Новости
08.02.2008
Право непервой ночи
Московский театр имени Ермоловой показал премьеру новой версии комедии Шекспира "Двенадцатая ночь" в постановке художественного руководителя Театра на Малой Бронной Сергея Голомазова. Роль шута Фесте сыграл руководитель Театра имени Ермоловой Владимир Андреев. Рассказывает РОМАН Ъ-ДОЛЖАНСКИЙ.

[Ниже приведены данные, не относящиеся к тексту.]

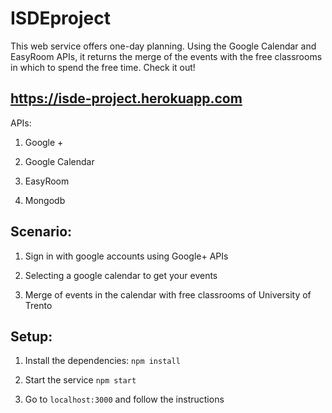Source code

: # ISDEproject

This web service offers one-day planning. Using the Google Calendar and EasyRoom APIs, it returns the merge of the events with the free classrooms in which to spend the free time. Check it out! 

## https://isde-project.herokuapp.com

APIs:

1.  Google +

2.  Google Calendar

3.  EasyRoom

4.  Mongodb


## Scenario: 

1.	Sign in with google accounts using Google+ APIs

2.  Selecting a google calendar to get your events	

3. 	Merge of events in the calendar with free classrooms of University of Trento


## Setup:

1. Install the dependencies: `npm install`

2. Start the service `npm start`

3. Go to `localhost:3000` and follow the instructions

Интересное в этом сезоне сложилось в Москве поветрие: вновь назначенные художественные руководители театров, причем театров не самых благополучных, почему-то начинают репетировать спектакли не со вновь вверенными им труппами, а с теми, где уже работали прежде. Видимо, отдают старые долги – и это им, конечно, можно засчитать в плюс, потому что люди, значит, честные. Но факт остается фактом: приняв Театр имени Вахтангова, Римас Туминас сосредоточился на "Горе от ума" в театре "Современник", а Сергей Голомазов, получив назначение в многострадальный Театр на Малой Бронной и больше, чем за полсезона, ничего там не выпустивший, поставил "Двенадцатую ночь" в живущем размеренной жизнью Театре имени Ермоловой.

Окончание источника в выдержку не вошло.